A quel tempo due erano i candidati forti della sinistra, uno più moderato, Lavagetto, che usciva dal primo turno con un abbondante 40% di voti e un altro amatissimo personaggio politico, Mario Tommasini, partigiano e protagonista tra l’altro della chiusura dei manicomi, che sembravano certi sfidanti al ballottaggio. Ma la storia non andò così. Per una manciata di voti fu Ubaldi a sostenere il confronto con il sindaco uscente Lavagetto e a riportare una vittoria inaspettata a causa della diserzione delle urne da parte dell’elettorato di centro sinistra.

Elvio Ubaldi è il primo sindaco a segnare una discontinuità con le giunte precedenti, sempre di sinistra. Ma è anche un innovatore del linguaggio politico cittadino. Capace di coniare e dare spazio all’idea del civismo, ovvero quel modo di fare politica capace di abbattere completamente gli steccati ideologici novecenteschi, sostituendoli con una prassi di governo cittadino che mirasse alla centralità e alla crescita del territorio. E’ lui a rappresentare la novità: se da una parte Lavagetto veniva considerato un uomo di grande esperienza, che aveva fatto della sobrietà e del rispetto dei conti comunali i suoi cavalli di battaglia, Ubaldi ne rappresentava l’esatto contrario.

Fu lui ad inaugurare quel modo di governare la città che mirava a renderla un centro del nord non più dedito solo all’agroalimentare ma ad una vera e propria capitale dei servizi, capace di progettare faraoniche infrastrutture, tra le quali una metropolitana per una città di 180.000 abitanti. Alla base di tale progetto vi era la convinzione che Parma potesse divenire una città adatta ad ospitare più di 400.000 abitanti e ad inglobare dentro sé tutti i piccoli centri circostanti.
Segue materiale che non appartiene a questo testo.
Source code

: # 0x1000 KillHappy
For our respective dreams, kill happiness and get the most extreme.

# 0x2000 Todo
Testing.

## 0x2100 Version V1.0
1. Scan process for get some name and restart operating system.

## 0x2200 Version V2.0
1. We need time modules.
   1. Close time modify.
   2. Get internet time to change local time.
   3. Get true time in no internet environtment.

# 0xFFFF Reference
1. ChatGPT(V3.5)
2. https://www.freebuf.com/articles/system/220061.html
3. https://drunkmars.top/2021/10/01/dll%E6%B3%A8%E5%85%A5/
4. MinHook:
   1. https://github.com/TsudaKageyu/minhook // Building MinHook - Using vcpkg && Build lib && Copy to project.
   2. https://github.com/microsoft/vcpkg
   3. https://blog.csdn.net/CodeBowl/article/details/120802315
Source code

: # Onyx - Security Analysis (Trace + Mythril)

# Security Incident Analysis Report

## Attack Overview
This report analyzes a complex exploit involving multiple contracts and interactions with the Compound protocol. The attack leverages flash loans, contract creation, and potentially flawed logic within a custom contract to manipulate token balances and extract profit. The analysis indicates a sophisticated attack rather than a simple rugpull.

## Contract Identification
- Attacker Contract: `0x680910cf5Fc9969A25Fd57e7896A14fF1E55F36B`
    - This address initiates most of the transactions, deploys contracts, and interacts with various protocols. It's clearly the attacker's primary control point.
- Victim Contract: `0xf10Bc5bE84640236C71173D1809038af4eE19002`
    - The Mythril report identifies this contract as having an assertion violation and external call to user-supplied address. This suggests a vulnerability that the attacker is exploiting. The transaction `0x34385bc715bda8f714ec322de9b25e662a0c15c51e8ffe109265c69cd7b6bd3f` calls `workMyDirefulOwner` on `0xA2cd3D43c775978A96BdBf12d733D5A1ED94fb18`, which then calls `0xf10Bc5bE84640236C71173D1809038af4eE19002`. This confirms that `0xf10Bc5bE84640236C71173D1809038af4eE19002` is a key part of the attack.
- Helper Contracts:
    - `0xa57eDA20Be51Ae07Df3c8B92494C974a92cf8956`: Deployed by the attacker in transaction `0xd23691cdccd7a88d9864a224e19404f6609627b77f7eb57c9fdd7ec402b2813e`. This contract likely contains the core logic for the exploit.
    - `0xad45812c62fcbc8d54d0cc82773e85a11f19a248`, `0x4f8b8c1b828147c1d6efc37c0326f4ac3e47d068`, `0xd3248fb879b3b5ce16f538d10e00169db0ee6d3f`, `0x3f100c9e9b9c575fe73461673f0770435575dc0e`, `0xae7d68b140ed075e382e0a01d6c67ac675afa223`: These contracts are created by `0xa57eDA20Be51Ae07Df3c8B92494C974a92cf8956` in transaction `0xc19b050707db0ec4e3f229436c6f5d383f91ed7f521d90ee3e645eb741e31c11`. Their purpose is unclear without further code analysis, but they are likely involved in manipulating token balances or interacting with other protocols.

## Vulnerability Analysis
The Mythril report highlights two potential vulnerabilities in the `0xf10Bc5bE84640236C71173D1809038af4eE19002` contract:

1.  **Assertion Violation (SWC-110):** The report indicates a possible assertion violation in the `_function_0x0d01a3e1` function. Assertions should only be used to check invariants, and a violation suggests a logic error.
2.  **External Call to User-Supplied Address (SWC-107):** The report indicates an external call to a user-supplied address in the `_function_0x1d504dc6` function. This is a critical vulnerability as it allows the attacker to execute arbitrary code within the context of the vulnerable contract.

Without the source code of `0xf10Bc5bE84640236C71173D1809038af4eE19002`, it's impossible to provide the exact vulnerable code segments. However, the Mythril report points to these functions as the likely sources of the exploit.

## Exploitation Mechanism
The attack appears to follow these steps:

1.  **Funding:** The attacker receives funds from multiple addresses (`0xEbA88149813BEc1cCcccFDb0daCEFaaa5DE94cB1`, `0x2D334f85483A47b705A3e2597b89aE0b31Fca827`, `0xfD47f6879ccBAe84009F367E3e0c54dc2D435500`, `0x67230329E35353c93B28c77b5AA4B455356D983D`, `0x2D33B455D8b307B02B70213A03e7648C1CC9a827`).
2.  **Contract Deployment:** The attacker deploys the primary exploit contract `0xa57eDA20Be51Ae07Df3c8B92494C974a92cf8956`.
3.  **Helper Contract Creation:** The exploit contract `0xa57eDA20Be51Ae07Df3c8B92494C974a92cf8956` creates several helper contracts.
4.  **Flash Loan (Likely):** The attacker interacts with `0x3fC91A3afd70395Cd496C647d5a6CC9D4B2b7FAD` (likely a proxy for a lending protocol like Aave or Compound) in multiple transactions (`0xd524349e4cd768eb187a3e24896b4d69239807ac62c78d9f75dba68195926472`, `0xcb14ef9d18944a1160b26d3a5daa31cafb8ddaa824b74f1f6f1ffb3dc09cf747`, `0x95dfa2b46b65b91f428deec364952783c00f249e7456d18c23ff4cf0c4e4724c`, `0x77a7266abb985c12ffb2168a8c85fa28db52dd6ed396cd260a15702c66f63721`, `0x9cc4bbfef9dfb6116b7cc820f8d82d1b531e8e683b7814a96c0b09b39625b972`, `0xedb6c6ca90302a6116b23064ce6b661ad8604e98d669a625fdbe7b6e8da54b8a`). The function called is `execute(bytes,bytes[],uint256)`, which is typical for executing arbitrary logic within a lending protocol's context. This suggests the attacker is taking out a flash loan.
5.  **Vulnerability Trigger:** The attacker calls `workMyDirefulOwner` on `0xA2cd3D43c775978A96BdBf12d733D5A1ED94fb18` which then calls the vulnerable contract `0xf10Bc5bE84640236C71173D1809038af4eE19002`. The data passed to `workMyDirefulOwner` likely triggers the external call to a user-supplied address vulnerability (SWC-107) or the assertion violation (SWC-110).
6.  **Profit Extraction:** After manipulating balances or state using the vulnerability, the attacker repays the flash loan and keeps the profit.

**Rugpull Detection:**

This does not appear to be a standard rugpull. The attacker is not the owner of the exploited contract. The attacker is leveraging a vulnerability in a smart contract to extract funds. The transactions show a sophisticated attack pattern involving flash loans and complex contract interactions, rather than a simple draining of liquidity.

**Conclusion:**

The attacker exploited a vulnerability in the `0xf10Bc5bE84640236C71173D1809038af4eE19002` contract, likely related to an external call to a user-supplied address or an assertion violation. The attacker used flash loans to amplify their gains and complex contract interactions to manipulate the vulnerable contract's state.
È in quest’ottica che vanno viste le grandi opere come le tangenziali che disegnano un perimetro attorno al centro urbano che verrà riempito negli anni delle sue due legislature di migliaia di metri cubi di cemento. Veri e propri nuovi quartieri che modificheranno completamente la struttura sociale cittadina. Se da una parte questa idea si inseriva in un contesto politico che faceva del pensiero unico neoliberista un modello a crescita continua, dall’altra parte, le bolle finanziarie che già dal finire del secolo scorso si accrescevano sulla scena dell’economia mondiale iniziavano a far scricchiolare l’idea di espansione e crescita che anche il sindaco del “civismo” aveva proposto alla città. Project financing , debiti con fornitori di servizi, investimenti pubblici sulle grandi opere, consegneranno alla città un debito pubblico imponente, ma non ancora così devastante come pochi anni dopo si dimostrerà questa scellerata visione da grandeur.
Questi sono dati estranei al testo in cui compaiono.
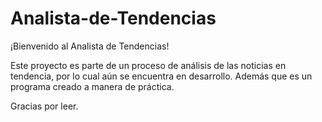 # Analista-de-Tendencias

¡Bienvenido al Analista de Tendencias!

Este proyecto es parte de un proceso de análisis de las noticias en tendencia, por lo cual aún se encuentra en desarrollo. Además que es un programa creado a manera de práctica. 

Gracias por leer.
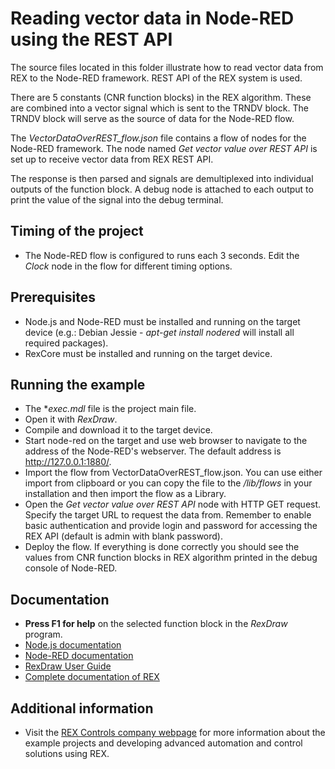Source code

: Reading vector data in Node-RED using the REST API
==================================================

The source files located in this folder illustrate how to read vector data from
REX to the Node-RED framework. REST API of the REX system is used.

There are 5 constants (CNR function blocks) in the REX algorithm. These are 
combined into a vector signal which is sent to the TRNDV block. The TRNDV block 
will serve as the source of data for the Node-RED flow.

The *VectorDataOverREST_flow.json* file contains a flow of nodes for the 
Node-RED framework. The node named *Get vector value over REST API* is set up to 
receive vector data from REX REST API.

The response is then parsed and signals are demultiplexed into individual 
outputs of the function block. A debug node is attached to each output to print 
the value of the signal into the debug terminal.

## Timing of the project ##
- The Node-RED flow is configured to runs each 3 seconds. Edit the *Clock* node 
in the flow for different timing options.

## Prerequisites ##
- Node.js and Node-RED must be installed and running on the target device 
(e.g.: Debian Jessie - *apt-get install nodered* will install all required 
packages).
- RexCore must be installed and running on the target device.

## Running the example ##
- The **exec.mdl* file is the project main file.
- Open it with *RexDraw*.
- Compile and download it to the target device.
- Start node-red on the target and use web browser to navigate to the address of 
the Node-RED's webserver. The default address is http://127.0.0.1:1880/.
- Import the flow from VectorDataOverREST_flow.json. You can use either import 
from clipboard or you can copy the file to the */lib/flows* in your installation 
and then import the flow as a Library.
- Open the *Get vector value over REST API* node with HTTP GET request. Specify 
the target URL to request the data from. Remember to enable basic authentication 
and provide login and password for accessing the REX API (default is admin with 
blank password). 
- Deploy the flow. If everything is done correctly you should see the values 
from CNR function blocks in REX algorithm printed in the debug console of 
Node-RED.

## Documentation ##
- **Press F1 for help** on the selected function block in the *RexDraw* program.
- [Node.js documentation](https://nodejs.org/en/docs/)
- [Node-RED documentation](http://nodered.org/docs/)
- [RexDraw User Guide](https://www.rexcontrols.com/media/2.50.5/doc/ENGLISH/MANUALS/RexDraw/RexDraw_ENG.html)
- [Complete documentation of REX](http://www.rexcontrols.com/documentation-and-support)

## Additional information ##
- Visit the [REX Controls company webpage](http://www.rexcontrols.com) 
for more information about the example projects and developing advanced 
automation and control solutions using REX.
È con l’avvento di Pietro Vignali nel 2007, uscito vincente dalla sfida con Alfredo Peri, ai tempi assessore regionale alla mobilità, che la grande idea di grandeur si schianta a causa della crisi economica. Sarà lui ad imprimere un’accelerazione a questo processo di indebitamento, attraverso megaprogetti di infrastrutture che gonfieranno fino a 600 milioni i debiti del Comune. Ma Vignali inaugurerà anche un nuovo modo di fare politica, non più legata all’idea di un personaggio forte capace di offrire un progetto alla città, ma di un uomo capace di riflettere l’idea dell’ultimo Berlusconi. Feste, escort ma soprattutto un comitato di affari che ha legato la gestione della cosa pubblica agli interessi privati dei suoi collaboratori. Un sistema fatto di corruzione e appalti truccati che è collassato sotto la spinta della magistratura ma soprattutto dei movimenti che nell’estate scorsa hanno assediato il Comune, costringendo di fatto alle dimissioni la giunta e determinando la scomparsa del civismo e della idea di grandeur, inaugurata con Ubaldi nel 1998 e mutata poi da Vignali.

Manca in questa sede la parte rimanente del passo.